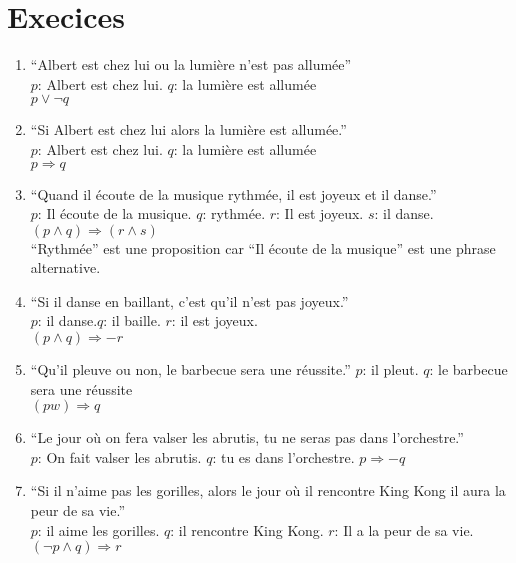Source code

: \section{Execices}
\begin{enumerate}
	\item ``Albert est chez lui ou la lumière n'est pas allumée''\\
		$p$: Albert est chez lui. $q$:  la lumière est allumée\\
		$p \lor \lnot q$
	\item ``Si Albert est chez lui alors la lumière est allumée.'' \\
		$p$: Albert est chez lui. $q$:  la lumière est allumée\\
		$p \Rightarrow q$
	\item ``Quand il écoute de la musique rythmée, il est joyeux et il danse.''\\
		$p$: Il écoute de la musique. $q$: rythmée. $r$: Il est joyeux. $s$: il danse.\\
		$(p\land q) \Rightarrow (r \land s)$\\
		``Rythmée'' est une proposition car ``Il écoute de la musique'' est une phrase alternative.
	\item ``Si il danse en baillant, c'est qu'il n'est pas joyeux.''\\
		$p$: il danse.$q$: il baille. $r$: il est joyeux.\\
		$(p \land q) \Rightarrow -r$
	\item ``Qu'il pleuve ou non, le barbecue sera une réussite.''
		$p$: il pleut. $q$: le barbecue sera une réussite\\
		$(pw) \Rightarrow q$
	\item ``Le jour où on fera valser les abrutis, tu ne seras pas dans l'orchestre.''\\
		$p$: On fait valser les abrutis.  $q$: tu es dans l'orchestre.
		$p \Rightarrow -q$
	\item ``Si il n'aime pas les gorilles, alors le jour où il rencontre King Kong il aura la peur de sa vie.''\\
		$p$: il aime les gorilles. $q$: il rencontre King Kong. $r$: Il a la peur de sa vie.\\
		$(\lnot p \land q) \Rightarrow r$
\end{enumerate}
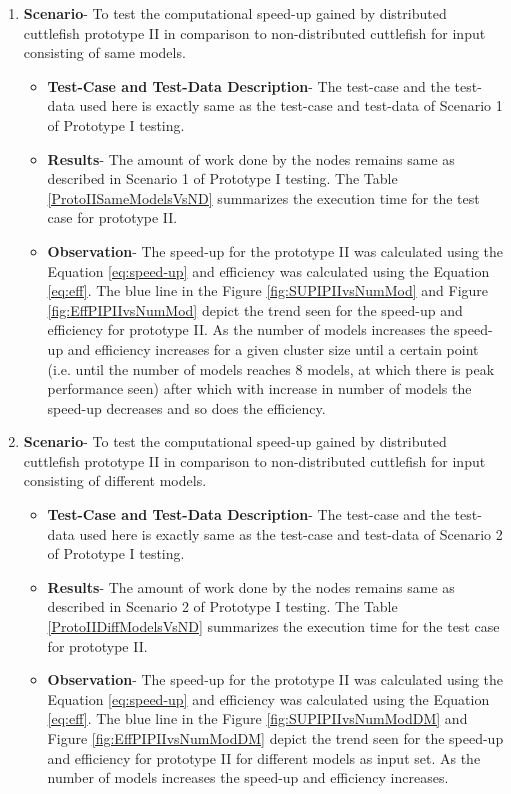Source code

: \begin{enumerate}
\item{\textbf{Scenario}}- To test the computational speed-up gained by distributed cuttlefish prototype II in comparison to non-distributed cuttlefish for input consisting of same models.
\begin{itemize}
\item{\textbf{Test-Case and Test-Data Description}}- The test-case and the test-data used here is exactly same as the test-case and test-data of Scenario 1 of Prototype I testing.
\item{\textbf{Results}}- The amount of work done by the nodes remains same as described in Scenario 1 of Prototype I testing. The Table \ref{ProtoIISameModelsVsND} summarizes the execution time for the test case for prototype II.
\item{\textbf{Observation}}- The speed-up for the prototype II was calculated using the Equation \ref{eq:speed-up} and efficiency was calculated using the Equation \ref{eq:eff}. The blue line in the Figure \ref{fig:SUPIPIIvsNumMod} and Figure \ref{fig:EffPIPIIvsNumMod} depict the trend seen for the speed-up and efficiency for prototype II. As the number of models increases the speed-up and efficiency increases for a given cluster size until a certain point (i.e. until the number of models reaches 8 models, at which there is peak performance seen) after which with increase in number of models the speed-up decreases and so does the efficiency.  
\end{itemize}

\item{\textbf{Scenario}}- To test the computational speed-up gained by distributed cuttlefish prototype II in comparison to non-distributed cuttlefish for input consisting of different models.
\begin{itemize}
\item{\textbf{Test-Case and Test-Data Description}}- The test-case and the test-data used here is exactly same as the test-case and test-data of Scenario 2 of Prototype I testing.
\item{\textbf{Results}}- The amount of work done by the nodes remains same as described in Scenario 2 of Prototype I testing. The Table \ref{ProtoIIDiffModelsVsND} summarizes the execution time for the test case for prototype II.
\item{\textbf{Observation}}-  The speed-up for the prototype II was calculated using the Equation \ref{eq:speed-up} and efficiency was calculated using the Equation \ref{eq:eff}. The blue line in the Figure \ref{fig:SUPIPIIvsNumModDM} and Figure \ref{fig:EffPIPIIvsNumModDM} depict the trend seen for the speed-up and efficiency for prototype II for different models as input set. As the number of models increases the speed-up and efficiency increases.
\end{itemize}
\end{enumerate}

━━━━━━━━━━━━━━━━

The task: None of the pictures should be reproduced; all other material above must be set down exactly.

Written answer:
Source code

: \section{Execices}
\begin{enumerate}
	\item ``Albert est chez lui ou la lumière n'est pas allumée''\\
		$p$: Albert est chez lui. $q$:  la lumière est allumée\\
		$p \lor \lnot q$
	\item ``Si Albert est chez lui alors la lumière est allumée.'' \\
		$p$: Albert est chez lui. $q$:  la lumière est allumée\\
		$p \Rightarrow q$
	\item ``Quand il écoute de la musique rythmée, il est joyeux et il danse.''\\
		$p$: Il écoute de la musique. $q$: rythmée. $r$: Il est joyeux. $s$: il danse.\\
		$(p\land q) \Rightarrow (r \land s)$\\
		``Rythmée'' est une proposition car ``Il écoute de la musique'' est une phrase alternative.
	\item ``Si il danse en baillant, c'est qu'il n'est pas joyeux.''\\
		$p$: il danse.$q$: il baille. $r$: il est joyeux.\\
		$(p \land q) \Rightarrow -r$
	\item ``Qu'il pleuve ou non, le barbecue sera une réussite.''
		$p$: il pleut. $q$: le barbecue sera une réussite\\
		$(pw) \Rightarrow q$
	\item ``Le jour où on fera valser les abrutis, tu ne seras pas dans l'orchestre.''\\
		$p$: On fait valser les abrutis.  $q$: tu es dans l'orchestre.
		$p \Rightarrow -q$
	\item ``Si il n'aime pas les gorilles, alors le jour où il rencontre King Kong il aura la peur de sa vie.''\\
		$p$: il aime les gorilles. $q$: il rencontre King Kong. $r$: Il a la peur de sa vie.\\
		$(\lnot p \land q) \Rightarrow r$
\end{enumerate}
Source code

: \begin{enumerate}
\item{\textbf{Scenario}}- To test the computational speed-up gained by distributed cuttlefish prototype II in comparison to non-distributed cuttlefish for input consisting of same models.
\begin{itemize}
\item{\textbf{Test-Case and Test-Data Description}}- The test-case and the test-data used here is exactly same as the test-case and test-data of Scenario 1 of Prototype I testing.
\item{\textbf{Results}}- The amount of work done by the nodes remains same as described in Scenario 1 of Prototype I testing. The Table \ref{ProtoIISameModelsVsND} summarizes the execution time for the test case for prototype II.
\item{\textbf{Observation}}- The speed-up for the prototype II was calculated using the Equation \ref{eq:speed-up} and efficiency was calculated using the Equation \ref{eq:eff}. The blue line in the Figure \ref{fig:SUPIPIIvsNumMod} and Figure \ref{fig:EffPIPIIvsNumMod} depict the trend seen for the speed-up and efficiency for prototype II. As the number of models increases the speed-up and efficiency increases for a given cluster size until a certain point (i.e. until the number of models reaches 8 models, at which there is peak performance seen) after which with increase in number of models the speed-up decreases and so does the efficiency.  
\end{itemize}

\item{\textbf{Scenario}}- To test the computational speed-up gained by distributed cuttlefish prototype II in comparison to non-distributed cuttlefish for input consisting of different models.
\begin{itemize}
\item{\textbf{Test-Case and Test-Data Description}}- The test-case and the test-data used here is exactly same as the test-case and test-data of Scenario 2 of Prototype I testing.
\item{\textbf{Results}}- The amount of work done by the nodes remains same as described in Scenario 2 of Prototype I testing. The Table \ref{ProtoIIDiffModelsVsND} summarizes the execution time for the test case for prototype II.
\item{\textbf{Observation}}-  The speed-up for the prototype II was calculated using the Equation \ref{eq:speed-up} and efficiency was calculated using the Equation \ref{eq:eff}. The blue line in the Figure \ref{fig:SUPIPIIvsNumModDM} and Figure \ref{fig:EffPIPIIvsNumModDM} depict the trend seen for the speed-up and efficiency for prototype II for different models as input set. As the number of models increases the speed-up and efficiency increases.
\end{itemize}
\end{enumerate}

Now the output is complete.